→ **THE TASK**: Every line of the records below that holds the word "tells" belongs in the answer.

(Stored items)
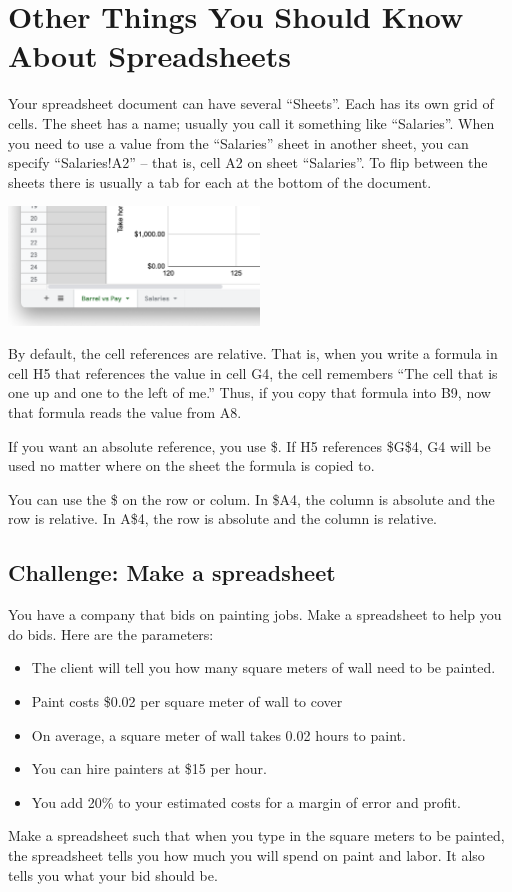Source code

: \section{Other Things You Should Know About Spreadsheets}

Your spreadsheet document can have several ``Sheets''.  Each has its
own grid of cells.  The sheet has a name; usually you call it
something like ``Salaries''.  When you need to use a value from the
``Salaries'' sheet in another sheet, you can specify ``Salaries!A2''
-- that is, cell A2 on sheet ``Salaries''.  To flip between the sheets
there is usually a tab for each at the bottom of the document.

\includegraphics[width=0.5\textwidth]{Sheets.png}

By default, the cell references are relative.  That is, when you write
a formula in cell H5 that references the value in cell G4, the cell
remembers ``The cell that is one up and one to the left of me.''
Thus, if you copy that formula into B9, now that formula reads the
value from A8.

If you want an absolute reference, you use \$.  If H5 references
\$G\$4, G4 will be used no matter where on the sheet the formula is
copied to.

You can use the \$ on the row or colum.  In \$A4, the column is
absolute and the row is relative.  In A\$4, the row is absolute and
the column is relative.

\subsection{Challenge: Make a spreadsheet}

You have a company that bids on painting jobs. Make a
spreadsheet to help you do bids. Here are the parameters:
\begin{itemize}
\item The client will tell you how many square meters of wall need to be painted.
\item Paint costs \$0.02 per square meter of wall to cover
\item On average, a square meter of wall takes 0.02 hours to paint.
\item You can hire painters at \$15 per hour.
\item You add 20\% to your estimated costs for a margin of error and profit.
\end{itemize}

Make a spreadsheet such that when you type in the square meters to be
painted, the spreadsheet tells you how much you will spend on paint
and labor.  It also tells you what your bid should be.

→ **EXERCISE RESPONSE**:
painted, the spreadsheet tells you how much you will spend on paint
and labor.  It also tells you what your bid should be.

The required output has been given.